Ok, so you have a polygon $P$ with integer-length axis-parallel sides and possibly with holes (the shape you want to cover) and you want to partition it into as few $1\times a$ or $b\times 1$ rectangles as possible. At first I thought you wanted the minimum partition into rectangles of arbitrary shapes, which has a known polynomial time solution involving a reduction to maximum independent sets in bipartite graphs. But I think this one is also polynomial, via a different reduction to the same problem.

Draw a graph $G$ that has a vertex for every unit-length line segment that separates two squares of $P$, and that has an edge connecting the vertices for every two perpendicular line segments that share an endpoint. Then the partitions of $P$ into unit-width rectangles correspond one-for-one with independent sets of $G$. If a vertex $v$ of $G$ corresponds to a line segment $s$, then $v$ belongs to a given independent set exactly when the two squares separated by $s$ belong to the same rectangle as each other in the corresponding partition.

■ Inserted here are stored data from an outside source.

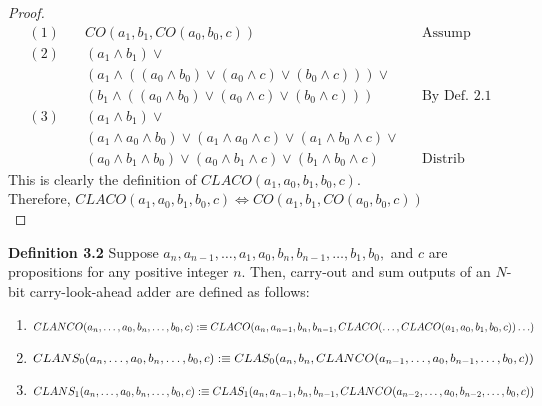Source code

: \documentclass{article}
\begin{document}
\begin{proof}
	\begin{align*}
		(1) & \quad CO(a_1, b_1, CO(a_0, b_0, c)) && \text{Assump} \\
		(2) & \quad (a_1 \land b_1)  \lor \\ 
		& \quad (a_1 \land ((a_0 \land b_0) \lor (a_0 \land c) \lor (b_0 \land c)) ) \lor \\ 
		& \quad (b_1 \land ((a_0 \land b_0) \lor (a_0 \land c) \lor (b_0 \land c))) 
		&& \text{By Def. 2.1} \\
		(3) & \quad (a_1 \land b_1)  \lor \\ 
		& \quad (a_1 \land a_0 \land b_0) \lor (a_1 \land a_0 \land c) \lor (a_1 \land b_0 \land c) \lor \\
		& \quad (a_0 \land b_1 \land b_0) \lor (a_0 \land b_1 \land c) \lor (b_1 \land b_0 \land c) && \text{Distrib}
	\end{align*}
	This is clearly the definition of $ CLACO(a_1, a_0, b_1, b_0, c) .$\\
	 Therefore, $CLACO(a_1, a_0, b_1, b_0, c) \iff CO(a_1, b_1, CO(a_0, b_0, c))  $  \\
\end{proof}

\noindent \textbf{Definition 3.2} Suppose $a_n, a_{n-1}, \ldots, a_1, a_0, b_n, b_{n-1}, \ldots, b_1, b_0,$ and $c$ are propositions for any positive integer $ n $. Then, carry-out and sum outputs of an $N$-bit carry-look-ahead adder are defined as follows: 
\begin{enumerate}
	\item $ CLANCO(a_n, \ldots, a_0, b_n, \ldots, b_0, c) :\equiv  \\
	CLACO(a_n, a_{n-1}, b_n, b_{n-1}, CLACO(\ldots, CLACO(a_1, a_0, b_1, b_0, c))\ldots)$
	\item $ CLANS_0(a_n, \ldots, a_0, b_n, \ldots, b_0, c) :\equiv \\ 
	CLAS_0(a_n, b_n, CLANCO(a_{n-1}, \ldots, a_0, b_{n-1}, \ldots, b_0, c)) $
	\item $ CLANS_1(a_n, \ldots, a_0, b_n, \ldots, b_0, c) :\equiv \\ 
	CLAS_1(a_n, a_{n-1}, b_n, b_{n-1}, CLANCO(a_{n-2}, \ldots, a_0, b_{n-2}, \ldots, b_0, c)) $
\end{enumerate}
\end{document}
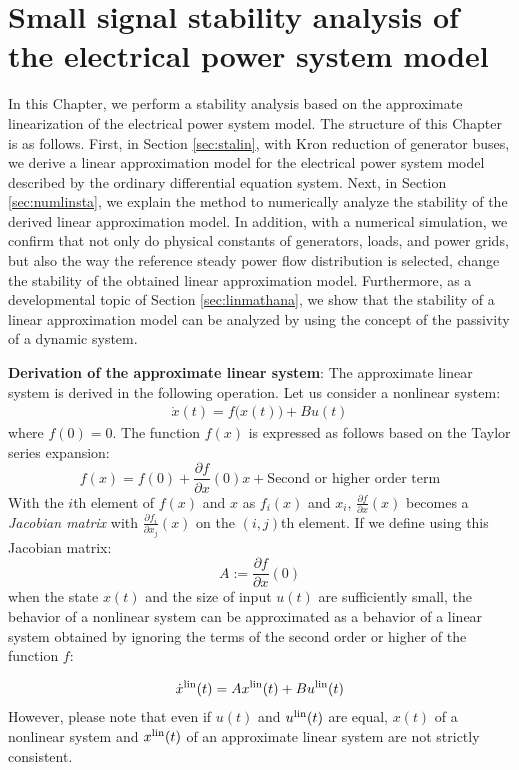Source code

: \documentclass[tombow,dvipdfmx]{corona-a5-1.1}
\begin{document}
\chapter{Small signal stability analysis of the electrical power system model}\label{sec:staana}

In this Chapter, we perform a stability analysis based on the approximate linearization of the electrical power system model.
The structure of this Chapter is as follows. First, in Section \ref{sec:stalin}, with Kron reduction of generator buses, we derive a linear approximation model for the electrical power system model described by the ordinary differential equation system.
Next, in Section \ref{sec:numlinsta}, we explain the method to numerically analyze the stability of the derived linear approximation model.
In addition, with a numerical simulation, we confirm that not only do physical constants of generators, loads, and power grids, but also the way the reference steady power flow distribution is selected, change the stability of the obtained linear approximation model.
Furthermore, as a developmental topic of Section \ref{sec:linmathana}, we show that the stability of a linear approximation model can be analyzed by using the concept of the passivity of a dynamic system.


\begin{COLUMN}
\noindent \textbf{Derivation of the approximate linear system}:
The approximate linear system is derived in the following operation. Let us consider a nonlinear system:
\begin{align*}
\dot{x}(t) = f\bigl(x(t)\bigr) + Bu(t) 
\end{align*}
where $f(0)=0$. The function $f(x)$ is expressed as follows based on the Taylor series expansion:
\[
f(x)=f(0) + \frac{\partial f}{\partial x} (0) x + \mbox{Second or higher order term}
\]
With the $i$th element of $f(x)$ and $x$ as $f_i(x)$ and $x_i$, $\tfrac{\partial f}{\partial x}(x)$ becomes a \emph{Jacobian matrix} with $\tfrac{\partial f_i}{\partial x_j}(x)$ on the $(i,j)$th element.
If we define using this Jacobian matrix:
\[
A:=\frac{\partial f}{\partial x} (0)
\]
when the state $x(t)$ and the size of input $u(t)$ are sufficiently small, the behavior of a nonlinear system can be approximated as a behavior of a linear system obtained by ignoring the terms of the second order or higher of the function $f$:

\begin{align*}
\dot{x}^{\rm lin}(t) = Ax^{\rm lin}(t) + Bu^{\rm lin}(t) 
\end{align*}
However, please note that even if $u(t)$ and $u^{\rm lin}(t)$ are equal, $x(t)$ of a nonlinear system and $x^{\rm lin}(t)$ of an approximate linear system are not strictly consistent.
\end{COLUMN}
\end{document}
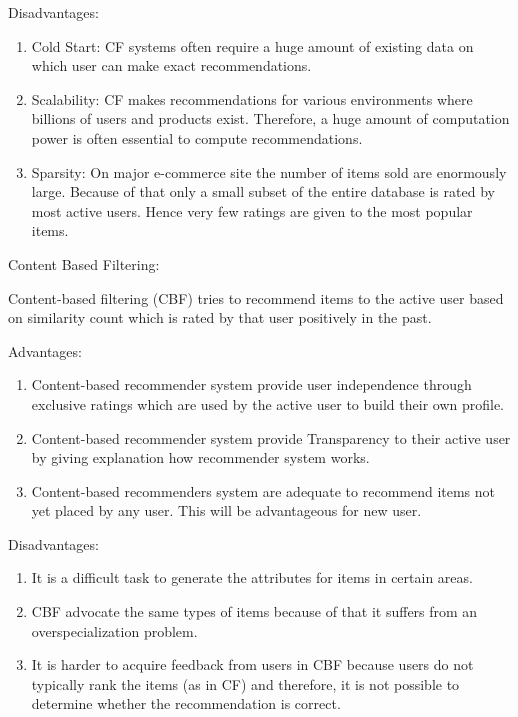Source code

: \documentclass{tcc}
\begin{document}
\begin{flushleft}
Disadvantages:
\end{flushleft}
\begin{enumerate}
    \item Cold Start: CF systems often require a huge amount of existing data on which user can make exact recommendations.
    \item Scalability: CF makes recommendations for various environments where billions of users and products exist. Therefore, a huge amount of computation power is often essential to compute recommendations.
    \item Sparsity: On major e-commerce site the number of items sold are enormously large. Because of that only a small subset of the entire database is rated by most active users. Hence very few ratings are given to the most popular items.
\end{enumerate}
\newpage
\begin{flushleft}
\Large{{\selectfont
Content Based Filtering:
}}
\end{flushleft}
Content-based filtering (CBF) tries to recommend items to the active user based on similarity count which is rated by that user positively in the past.
\begin{flushleft}
Advantages:
\end{flushleft}
\begin{enumerate}
    \item Content-based recommender system provide user independence through exclusive ratings which are used by the active user to build their own profile.
    \item Content-based recommender system provide Transparency to their active user by giving explanation how recommender system works.
    \item Content-based recommenders system are adequate to recommend items not yet placed by any user. This will be advantageous for new user.
\end{enumerate}
\begin{flushleft}
Disadvantages:
\end{flushleft}
\begin{enumerate}
    \item It is a difficult task to generate the attributes for items in certain areas.
    \item CBF advocate the same types of items because of that it suffers from an overspecialization problem.
    \item It is harder to acquire feedback from users in CBF because users do not typically rank the items (as in CF) and therefore, it is not possible to determine whether the recommendation is correct.
\end{enumerate}
\end{document}
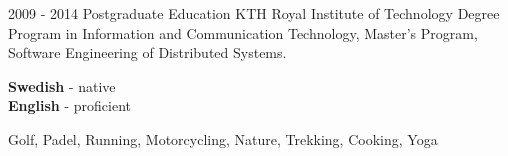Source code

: \documentclass[9pt]{template} %
\begin{document}

\begin{entrylist}
  \entry
    {2009 - 2014}
    {Postgraduate Education}
    {KTH Royal Institute of Technology}
    {Degree Program in Information and Communication Technology, Master's
      Program, Software Engineering of Distributed Systems.}
\end{entrylist}


\begin{minipage}[t]{0.3\textwidth}
  \vspace{-\baselineskip} %


  \textbf{Swedish} - native\\
  \textbf{English} - proficient
\end{minipage}
\hfill
\begin{minipage}[t]{0.7\textwidth}
  \vspace{-\baselineskip} %


  Golf, Padel, Running, Motorcycling, Nature, Trekking, Cooking, Yoga
\end{minipage}


\end{document}
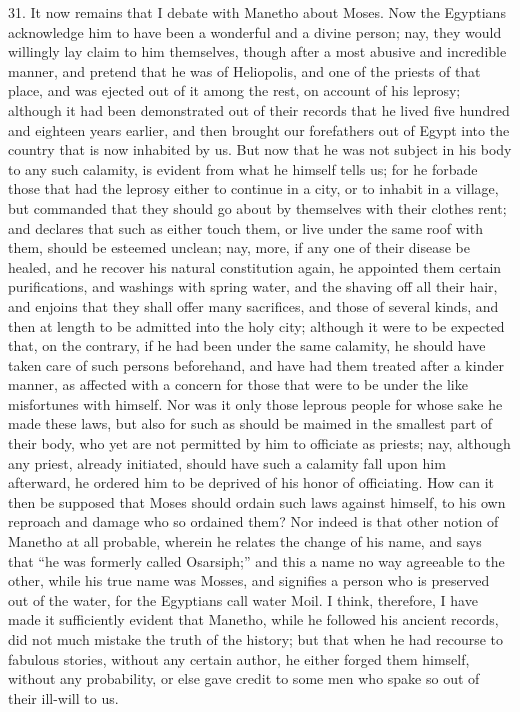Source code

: 31. It now remains that I debate with Manetho about Moses. Now the
Egyptians acknowledge him to have been a wonderful and a divine person;
nay, they would willingly lay claim to him themselves, though after a most
abusive and incredible manner, and pretend that he was of Heliopolis, and
one of the priests of that place, and was ejected out of it among the
rest, on account of his leprosy; although it had been demonstrated out of
their records that he lived five hundred and eighteen years earlier, and
then brought our forefathers out of Egypt into the country that is now
inhabited by us. But now that he was not subject in his body to any such
calamity, is evident from what he himself tells us; for he forbade those
that had the leprosy either to continue in a city, or to inhabit in a
village, but commanded that they should go about by themselves with their
clothes rent; and declares that such as either touch them, or live under
the same roof with them, should be esteemed unclean; nay, more, if any one
of their disease be healed, and he recover his natural constitution again,
he appointed them certain purifications, and washings with spring water,
and the shaving off all their hair, and enjoins that they shall offer many
sacrifices, and those of several kinds, and then at length to be admitted
into the holy city; although it were to be expected that, on the contrary,
if he had been under the same calamity, he should have taken care of such
persons beforehand, and have had them treated after a kinder manner, as
affected with a concern for those that were to be under the like
misfortunes with himself. Nor was it only those leprous people for whose
sake he made these laws, but also for such as should be maimed in the
smallest part of their body, who yet are not permitted by him to officiate
as priests; nay, although any priest, already initiated, should have such
a calamity fall upon him afterward, he ordered him to be deprived of his
honor of officiating. How can it then be supposed that Moses should ordain
such laws against himself, to his own reproach and damage who so ordained
them? Nor indeed is that other notion of Manetho at all probable, wherein
he relates the change of his name, and says that ``he was formerly called
Osarsiph;'' and this a name no way agreeable to the other, while his true
name was Mosses, and signifies a person who is preserved out of the water,
for the Egyptians call water Moil. I think, therefore, I have made it
sufficiently evident that Manetho, while he followed his ancient records,
did not much mistake the truth of the history; but that when he had
recourse to fabulous stories, without any certain author, he either forged
them himself, without any probability, or else gave credit to some men who
spake so out of their ill-will to us.

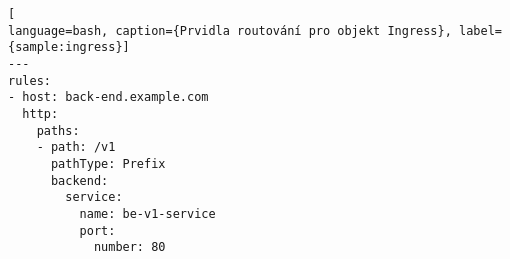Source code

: \begin{lstfloat}
\begin{lstlisting}[
language=bash, caption={Prvidla routování pro objekt Ingress}, label={sample:ingress}]
---
rules:
- host: back-end.example.com
  http:
    paths:
    - path: /v1
      pathType: Prefix
      backend:
        service:
          name: be-v1-service
          port: 
            number: 80
\end{lstlisting}
\end{lstfloat}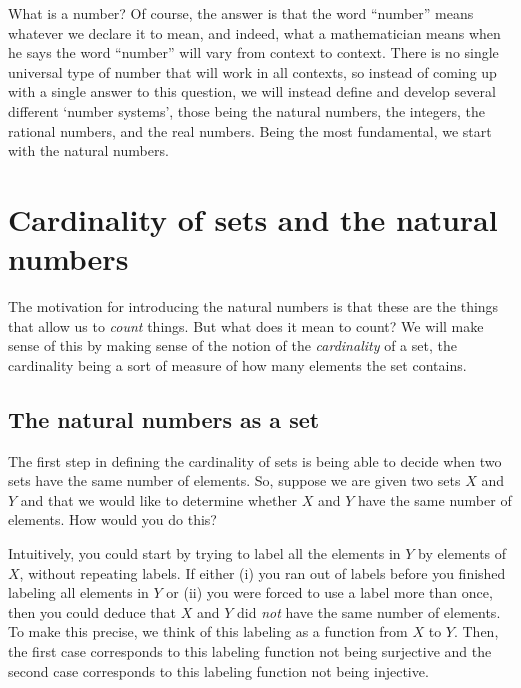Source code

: What is a number?  Of course, the answer is that the word ``number'' means whatever we declare it to mean, and indeed, what a mathematician means when he says the word ``number'' will vary from context to context.  There is no single universal type of number that will work in all contexts, so instead of coming up with a single answer to this question, we will instead define and develop several different `number systems', those being the natural numbers, the integers, the rational numbers, and the real numbers.  Being the most fundamental, we start with the natural numbers.

\section{Cardinality of sets and the natural numbers}

The motivation for introducing the natural numbers is that these are the things that allow us to \emph{count} things.  But what does it mean to count?  We will make sense of this by making sense of the notion of the \emph{cardinality} of a set, the cardinality being a sort of measure of how many elements the set contains.

\subsection{The natural numbers as a set}

The first step in defining the cardinality of sets is being able to decide when two sets have the same number of elements.  So, suppose we are given two sets $X$ and $Y$ and that we would like to determine whether $X$ and $Y$ have the same number of elements.  How would you do this?

Intuitively, you could start by trying to label all the elements in $Y$ by elements of $X$, without repeating labels.  If either (i) you ran out of labels before you finished labeling all elements in $Y$ or (ii) you were forced to use a label more than once, then you could deduce that $X$ and $Y$ did \emph{not} have the same number of elements.  To make this precise, we think of this labeling as a function from $X$ to $Y$.  Then, the first case corresponds to this labeling function not being surjective and the second case corresponds to this labeling function not being injective.


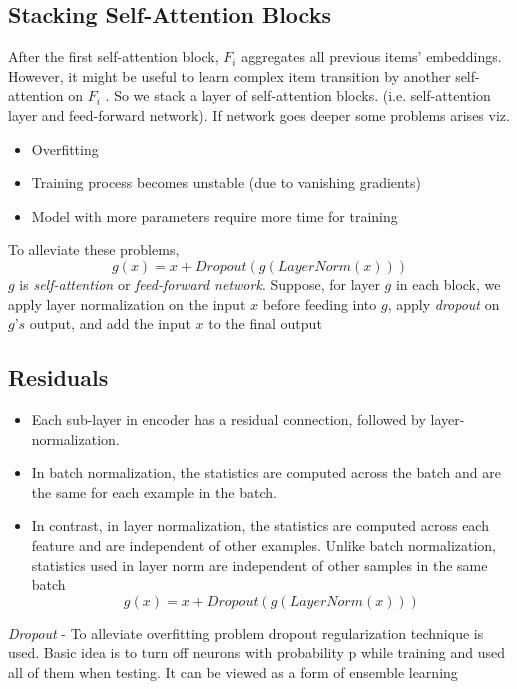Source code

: \documentclass[11pt]{article}
\begin{document}
\subsection{Stacking Self-Attention Blocks}
After the first self-attention block, $F_{i}$ aggregates all previous items’ embeddings. However, it might be useful to learn complex item transition by another self-attention on $F_{i}$ . So we stack a layer of self-attention blocks. (i.e. self-attention layer and feed-forward network).
If network goes deeper some problems arises viz.
\begin{itemize}
	\item Overfitting
	\item Training process becomes unstable (due to vanishing gradients)
	\item Model with more parameters require more time for training
\end{itemize}
To alleviate these problems,
            	  \[g(x) = x + Dropout(g(LayerNorm(x)))\]	
 	$g$ is \textit{self-attention} or \textit{feed-forward network}.
           	Suppose, for layer $g$ in each block, we apply layer normalization on the input $x$ before feeding into $g$, apply \textit{dropout} on $g’s$ output, and add the input $x$ to the final output

\subsection{Residuals}
	\begin{itemize}
		\item Each sub-layer in encoder has a residual connection, followed by layer-normalization.
		\item In batch normalization, the statistics are computed across the batch and are the same for each example in the batch.
		\item In contrast, in layer normalization, the statistics are computed across each feature and are independent of other examples. Unlike batch normalization, statistics used in layer norm are independent of other samples in the same batch
			\[ g(x) = x + Dropout(g(LayerNorm(x))) \]
	\end{itemize}  
\quad \emph{Dropout} - 
            	To alleviate overfitting problem dropout regularization technique is used. Basic idea is to turn off neurons with probability p while training and used all of them when testing. It can be viewed as a form of ensemble learning
\end{document}
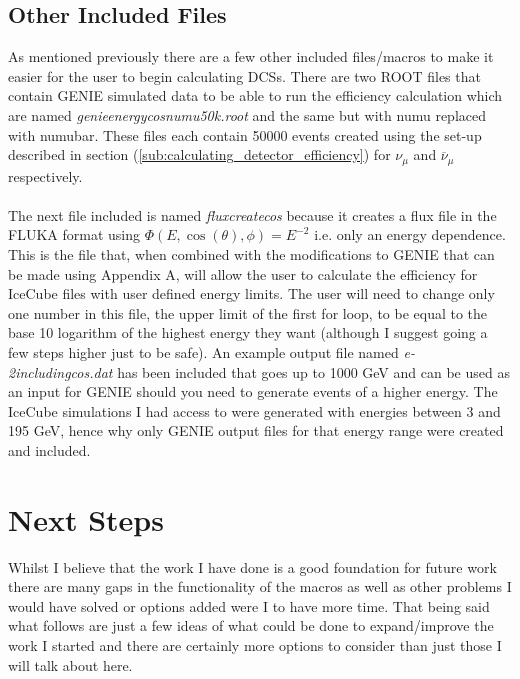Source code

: \documentclass[12pt]{article}
\numberwithin{equation}{section}
\numberwithin{figure}{section}
\begin{document}
\subsection{Other Included Files} %
\label{sub:other_included_code}
As mentioned previously there are a few other included files/macros to make it easier for the user to begin calculating DCSs. There are two ROOT files that contain GENIE simulated data to be able to run the efficiency calculation which are named \emph{genie\textunderscore energy\textunderscore cos\textunderscore numu\textunderscore 50k.root} and the same but with numu replaced with numubar. These files each contain 50000 events created using the set-up described in section (\ref{sub:calculating_detector_efficiency}) for $\nu_\mu$ and $\overline{\nu}_{\mu}$ respectively.\\
\\
The next file included is named \emph{flux\textunderscore create\textunderscore cos} because it creates a flux file in the FLUKA format using $\Phi(E,\cos(\theta),\phi) = E^{-2}$ i.e. only an energy dependence. This is the file that, when combined with the modifications to GENIE that can be made using Appendix A, will allow the user to calculate the efficiency for IceCube files with user defined energy limits. The user will need to change only one number in this file, the upper limit of the first for loop, to be equal to the base 10 logarithm of the highest energy they want (although I suggest going a few steps higher just to be safe). An example output file named \emph{e-2\textunderscore including\textunderscore cos.dat} has been included that goes up to 1000 GeV and can be used as an input for GENIE should you need to generate events of a higher energy. The IceCube simulations I had access to were generated with energies between 3 and 195 GeV, hence why only GENIE output files for that energy range were created and included.\\
%
%
\section{Next Steps} %
\label{sec:next_steps}
Whilst I believe that the work I have done is a good foundation for future work there are many gaps in the functionality of the macros as well as other problems I would have solved or options added were I to have more time. That being said what follows are just a few ideas of what could be done to expand/improve the work I started and there are certainly more options to consider than just those I will talk about here.
%
\end{document}

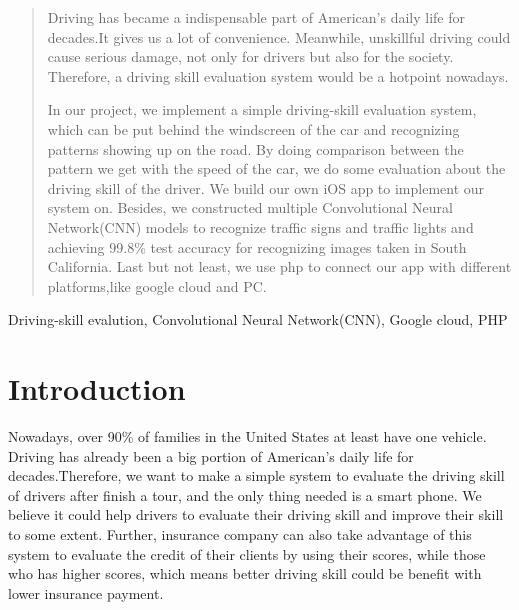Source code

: \documentclass[conference]{IEEEtran}
\begin{document}
\begin{abstract}
Driving has became a indispensable part of American's daily life for decades.It gives us a lot of convenience. Meanwhile, unskillful driving could cause serious damage, not only for drivers but also for the society. Therefore, a driving skill evaluation system would be a hotpoint nowadays. 

In our project, we implement a simple driving-skill evaluation system, which can be put behind the windscreen of the car and recognizing patterns showing up on the road. By doing comparison between the pattern we get with the speed of the car, we do some evaluation about the driving skill of the driver. We build our own  iOS app to implement our system on. Besides, we constructed multiple Convolutional Neural Network(CNN) models to recognize traffic signs and traffic lights and achieving 99.8\% test accuracy for recognizing images taken in South California. Last but not least, we use php to connect our app with different platforms,like google cloud and PC.
\end{abstract}

\begin{IEEEkeywords}
Driving-skill evalution, Convolutional Neural Network(CNN),  Google cloud, PHP
\end{IEEEkeywords}

\section{Introduction}
Nowadays, over 90\% of families in the United States at least have one vehicle. Driving has already been a big portion of American's daily life for decades.Therefore, we want to make a simple system to evaluate the driving skill of drivers after finish a tour, and the only thing needed is a smart phone. We believe it could help drivers to evaluate their driving skill and improve their skill to some extent. Further, insurance company can also take advantage of this system to evaluate the credit of their clients by using their scores, while those who has higher scores, which means better driving skill could be benefit with lower insurance payment.
\end{document}
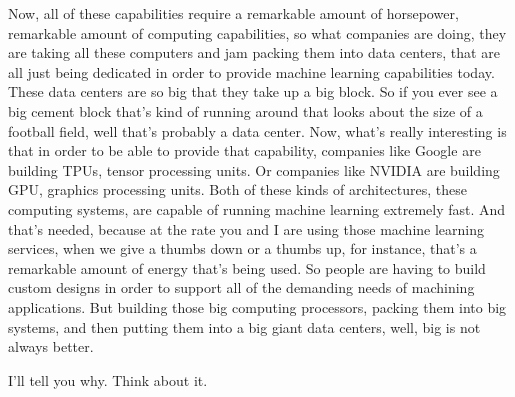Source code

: Now, all of these capabilities require a remarkable amount of horsepower, remarkable amount of computing capabilities, so what companies are doing, they are taking all these computers and jam packing them into data centers, that are all just being dedicated in order to provide machine learning capabilities today.
These data centers are so big that they take up a big block.
So if you ever see a big cement block that's kind of running around that looks about the size of a football field, well that's probably a data center.
Now, what's really interesting is that in order to be able to provide that capability, companies like Google are building TPUs, tensor processing units.
Or companies like NVIDIA are building GPU, graphics processing units.
Both of these kinds of architectures, these computing systems, are capable of running machine learning extremely fast.
And that's needed, because at the rate you and I are using those machine learning services, when we give a thumbs down or a thumbs up, for instance, that's a remarkable amount of energy that's
being used.
So people are having to build custom designs in order to support all of the demanding needs of machining applications.
But building those big computing processors, packing them into big systems, and then putting them into a big giant data centers, well, big is not always better.

I'll tell you why. Think about it.


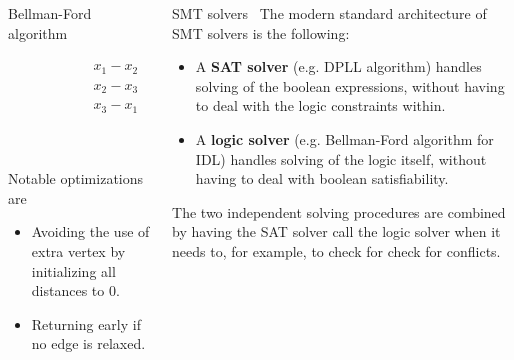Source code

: \documentclass{beamer}
\begin{document}
\begin{frame}[fragile,t]
\begin{columns}[t,onlytextwidth]
\begin{column}{0.485\textwidth}
\begin{block}{Bellman-Ford algorithm~\cite{CLRS}}
			\begin{figure}[h]
				\centering
				\begin{subfigure}{0.3\linewidth}
					\centering
					\begin{align*}
						x_1 - x_2 &\leq 2 \\
						x_2 - x_3 &\leq 1 \\
						x_3 - x_1 &\leq -1 \\
					\end{align*}
				\end{subfigure}
				~
				\begin{subfigure}{0.5\linewidth}
					\centering
				\end{subfigure}
			\end{figure}

			Notable optimizations are
			\begin{itemize}
				\item Avoiding the use of extra vertex by initializing all distances to 0.
				\item Returning early if no edge is relaxed.
			\end{itemize}
		\end{block}
	\end{column}

	\begin{column}{0.485\textwidth}
		\begin{block}{SMT solvers~\cite{slides}}
			The modern standard architecture of SMT solvers is the following:
			\begin{itemize}
				\item A \textbf{SAT solver} (e.g. DPLL algorithm) handles solving of the boolean expressions, without having to deal with the logic constraints within.
				\item A \textbf{logic solver} (e.g. Bellman-Ford algorithm for IDL) handles solving of the logic itself, without having to deal with boolean satisfiability.
			\end{itemize}
			The two independent solving procedures are combined by having the SAT solver call the logic solver when it needs to, for example, to check for check for conflicts.
		\end{block}
	

\end{column}
\end{columns}
\end{frame}
\end{document}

Under this correspondence, we have the equation $R=S-I$ where $R$ denotes the number of rectangles in a given partition, $S$ denotes the number of squares in $P$, and $I$ denotes the cardinality of the independent set; this is easy to see by induction on $I$, by removing one independent set element at a time. Since $S$ is fixed, minimizing $R$ is the same as maximizing $I$, and the optimal partition of $P$ corresponds to the maximum independent set of $G$. But $G$ is a bipartite graph (horizontal segments are adjacent only to vertical segments and vice versa) so its maximum independent set may be found in polynomial time (see König's theorem on Wikipedia).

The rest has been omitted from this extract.